**YOUR INSTRUCTIONS:** Could you print the listing again exactly, omitting the pictures?

**INFORMATION SUPPLIED:**
________________________

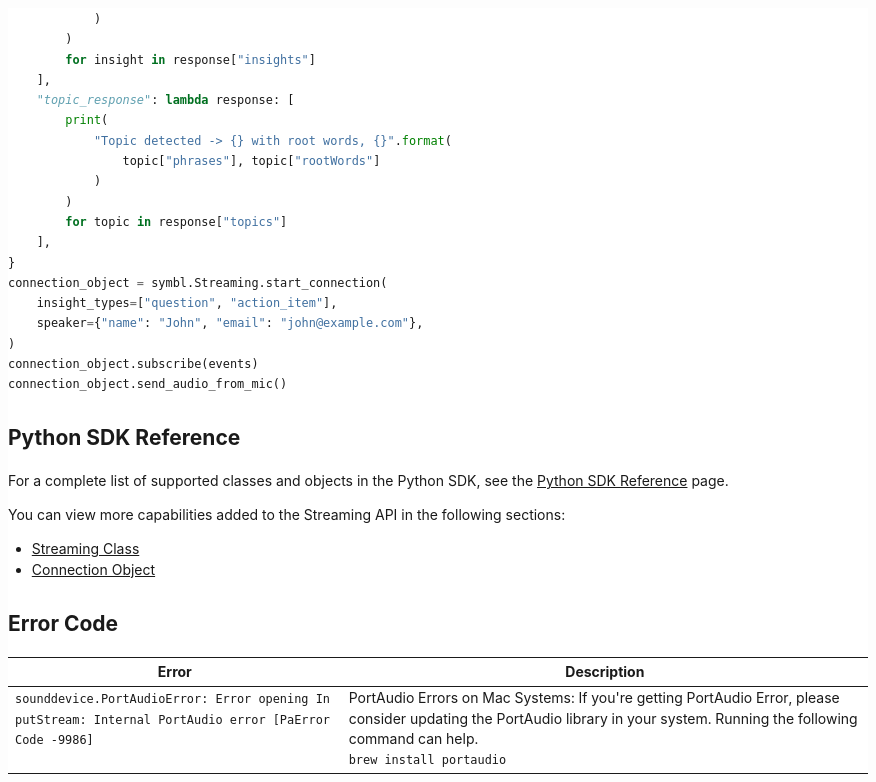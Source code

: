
 ```py
            )
        )
        for insight in response["insights"]
    ],
    "topic_response": lambda response: [
        print(
            "Topic detected -> {} with root words, {}".format(
                topic["phrases"], topic["rootWords"]
            )
        )
        for topic in response["topics"]
    ],
}
connection_object = symbl.Streaming.start_connection(
    insight_types=["question", "action_item"],
    speaker={"name": "John", "email": "john@example.com"},
)
connection_object.subscribe(events)
connection_object.send_audio_from_mic()
```

## Python SDK Reference

For a complete list of supported classes and objects in the Python SDK, see the [Python SDK Reference](/docs/python-sdk/python-sdk-reference) page. 

You can view more capabilities added to the Streaming API in the following sections:

- [Streaming Class](/docs/python-sdk/python-sdk-reference#streaming-class)<br/>
- [Connection Object](/docs/python-sdk/python-sdk-reference#connection-object)

## Error Code

Error | Description
----- | -------- | 
`sounddevice.PortAudioError: Error opening InputStream: Internal PortAudio error [PaErrorCode -9986]`| PortAudio Errors on Mac Systems: If you're getting PortAudio Error, please consider updating the PortAudio library in your system. Running the following command can help. <br/> `brew install portaudio`
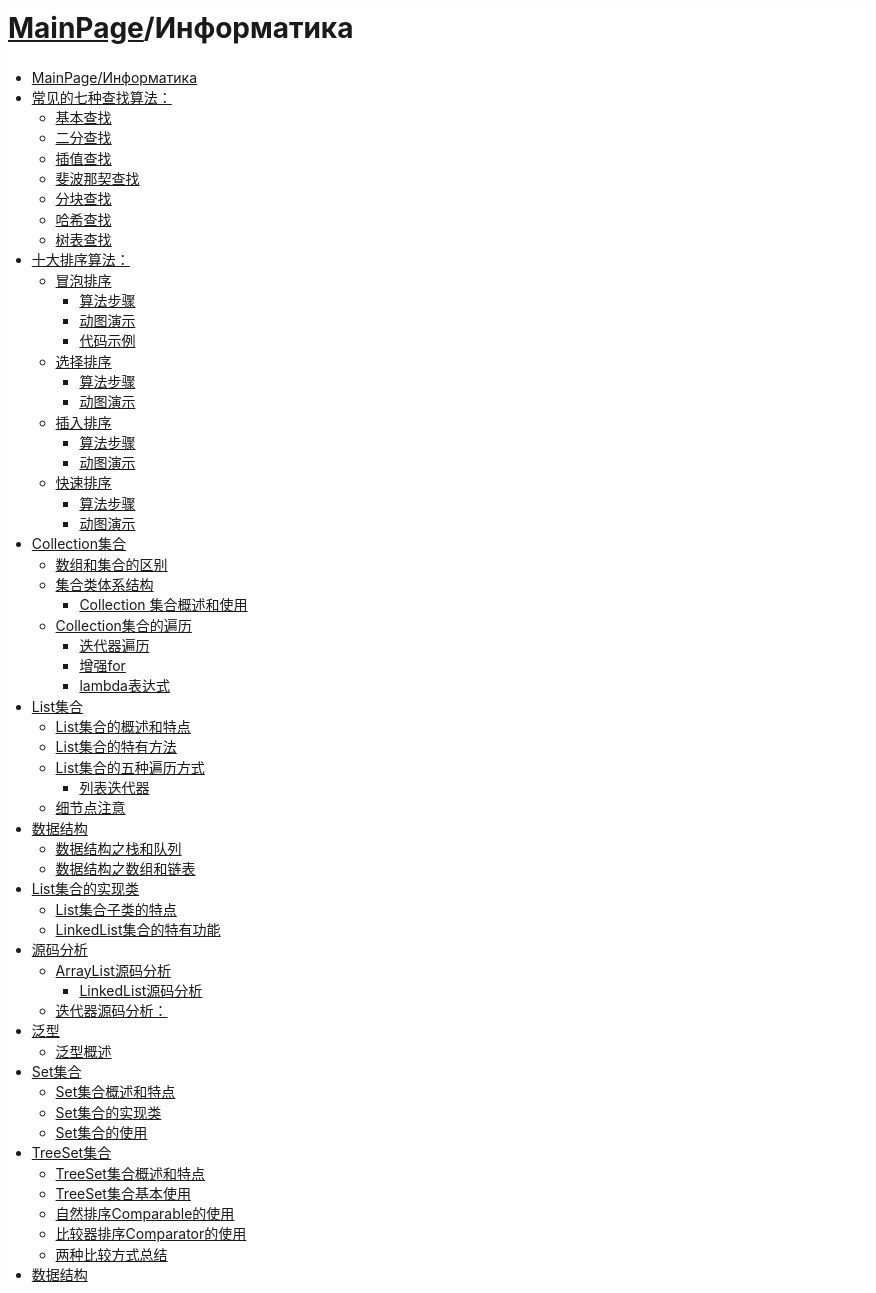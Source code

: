 # [MainPage](../readme.md)/Информатика  

- [MainPage/Информатика](#mainpageинформатика)
- [常见的七种查找算法：](#常见的七种查找算法)
  - [基本查找](#基本查找)
  - [二分查找](#二分查找)
  - [插值查找](#插值查找)
  - [斐波那契查找](#斐波那契查找)
  - [分块查找](#分块查找)
  - [哈希查找](#哈希查找)
  - [树表查找](#树表查找)
- [十大排序算法：](#十大排序算法)
  - [冒泡排序](#冒泡排序)
    - [算法步骤](#算法步骤)
    - [动图演示](#动图演示)
    - [代码示例](#代码示例)
  - [选择排序](#选择排序)
    - [算法步骤](#算法步骤-1)
    - [动图演示](#动图演示-1)
  - [插入排序](#插入排序)
    - [算法步骤](#算法步骤-2)
    - [动图演示](#动图演示-2)
  - [快速排序](#快速排序)
    - [算法步骤](#算法步骤-3)
    - [动图演示](#动图演示-3)
- [Collection集合](#collection集合)
  - [数组和集合的区别](#数组和集合的区别)
  - [集合类体系结构](#集合类体系结构)
    - [Collection 集合概述和使用](#collection-集合概述和使用)
  - [Collection集合的遍历](#collection集合的遍历)
    - [迭代器遍历](#迭代器遍历)
    - [增强for](#增强for)
    - [lambda表达式](#lambda表达式)
- [List集合](#list集合)
  - [List集合的概述和特点](#list集合的概述和特点)
  - [List集合的特有方法](#list集合的特有方法)
  - [List集合的五种遍历方式](#list集合的五种遍历方式)
    - [列表迭代器](#列表迭代器)
  - [细节点注意](#细节点注意)
- [数据结构](#数据结构)
  - [数据结构之栈和队列](#数据结构之栈和队列)
  - [数据结构之数组和链表](#数据结构之数组和链表)
- [List集合的实现类](#list集合的实现类)
  - [List集合子类的特点](#list集合子类的特点)
  - [LinkedList集合的特有功能](#linkedlist集合的特有功能)
- [源码分析](#源码分析)
  - [ArrayList源码分析](#arraylist源码分析)
    - [LinkedList源码分析](#linkedlist源码分析)
  - [迭代器源码分析：](#迭代器源码分析)
- [泛型](#泛型)
  - [泛型概述](#泛型概述)
- [Set集合](#set集合)
  - [Set集合概述和特点](#set集合概述和特点)
  - [Set集合的实现类](#set集合的实现类)
  - [Set集合的使用](#set集合的使用)
- [TreeSet集合](#treeset集合)
  - [TreeSet集合概述和特点](#treeset集合概述和特点)
  - [TreeSet集合基本使用](#treeset集合基本使用)
  - [自然排序Comparable的使用](#自然排序comparable的使用)
  - [比较器排序Comparator的使用](#比较器排序comparator的使用)
  - [两种比较方式总结](#两种比较方式总结)
- [数据结构](#数据结构-1)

________________________

**YOUR SOLUTION:**
Source code

:
 ```py
            )
        )
        for insight in response["insights"]
    ],
    "topic_response": lambda response: [
        print(
            "Topic detected -> {} with root words, {}".format(
                topic["phrases"], topic["rootWords"]
            )
        )
        for topic in response["topics"]
    ],
}
connection_object = symbl.Streaming.start_connection(
    insight_types=["question", "action_item"],
    speaker={"name": "John", "email": "john@example.com"},
)
connection_object.subscribe(events)
connection_object.send_audio_from_mic()
```

## Python SDK Reference

For a complete list of supported classes and objects in the Python SDK, see the [Python SDK Reference](/docs/python-sdk/python-sdk-reference) page. 

You can view more capabilities added to the Streaming API in the following sections:

- [Streaming Class](/docs/python-sdk/python-sdk-reference#streaming-class)<br/>
- [Connection Object](/docs/python-sdk/python-sdk-reference#connection-object)

## Error Code

Error | Description
----- | -------- | 
`sounddevice.PortAudioError: Error opening InputStream: Internal PortAudio error [PaErrorCode -9986]`| PortAudio Errors on Mac Systems: If you're getting PortAudio Error, please consider updating the PortAudio library in your system. Running the following command can help. <br/> `brew install portaudio`
Source code

: # [MainPage](../readme.md)/Информатика  

- [MainPage/Информатика](#mainpageинформатика)
- [常见的七种查找算法：](#常见的七种查找算法)
  - [基本查找](#基本查找)
  - [二分查找](#二分查找)
  - [插值查找](#插值查找)
  - [斐波那契查找](#斐波那契查找)
  - [分块查找](#分块查找)
  - [哈希查找](#哈希查找)
  - [树表查找](#树表查找)
- [十大排序算法：](#十大排序算法)
  - [冒泡排序](#冒泡排序)
    - [算法步骤](#算法步骤)
    - [动图演示](#动图演示)
    - [代码示例](#代码示例)
  - [选择排序](#选择排序)
    - [算法步骤](#算法步骤-1)
    - [动图演示](#动图演示-1)
  - [插入排序](#插入排序)
    - [算法步骤](#算法步骤-2)
    - [动图演示](#动图演示-2)
  - [快速排序](#快速排序)
    - [算法步骤](#算法步骤-3)
    - [动图演示](#动图演示-3)
- [Collection集合](#collection集合)
  - [数组和集合的区别](#数组和集合的区别)
  - [集合类体系结构](#集合类体系结构)
    - [Collection 集合概述和使用](#collection-集合概述和使用)
  - [Collection集合的遍历](#collection集合的遍历)
    - [迭代器遍历](#迭代器遍历)
    - [增强for](#增强for)
    - [lambda表达式](#lambda表达式)
- [List集合](#list集合)
  - [List集合的概述和特点](#list集合的概述和特点)
  - [List集合的特有方法](#list集合的特有方法)
  - [List集合的五种遍历方式](#list集合的五种遍历方式)
    - [列表迭代器](#列表迭代器)
  - [细节点注意](#细节点注意)
- [数据结构](#数据结构)
  - [数据结构之栈和队列](#数据结构之栈和队列)
  - [数据结构之数组和链表](#数据结构之数组和链表)
- [List集合的实现类](#list集合的实现类)
  - [List集合子类的特点](#list集合子类的特点)
  - [LinkedList集合的特有功能](#linkedlist集合的特有功能)
- [源码分析](#源码分析)
  - [ArrayList源码分析](#arraylist源码分析)
    - [LinkedList源码分析](#linkedlist源码分析)
  - [迭代器源码分析：](#迭代器源码分析)
- [泛型](#泛型)
  - [泛型概述](#泛型概述)
- [Set集合](#set集合)
  - [Set集合概述和特点](#set集合概述和特点)
  - [Set集合的实现类](#set集合的实现类)
  - [Set集合的使用](#set集合的使用)
- [TreeSet集合](#treeset集合)
  - [TreeSet集合概述和特点](#treeset集合概述和特点)
  - [TreeSet集合基本使用](#treeset集合基本使用)
  - [自然排序Comparable的使用](#自然排序comparable的使用)
  - [比较器排序Comparator的使用](#比较器排序comparator的使用)
  - [两种比较方式总结](#两种比较方式总结)
- [数据结构](#数据结构-1)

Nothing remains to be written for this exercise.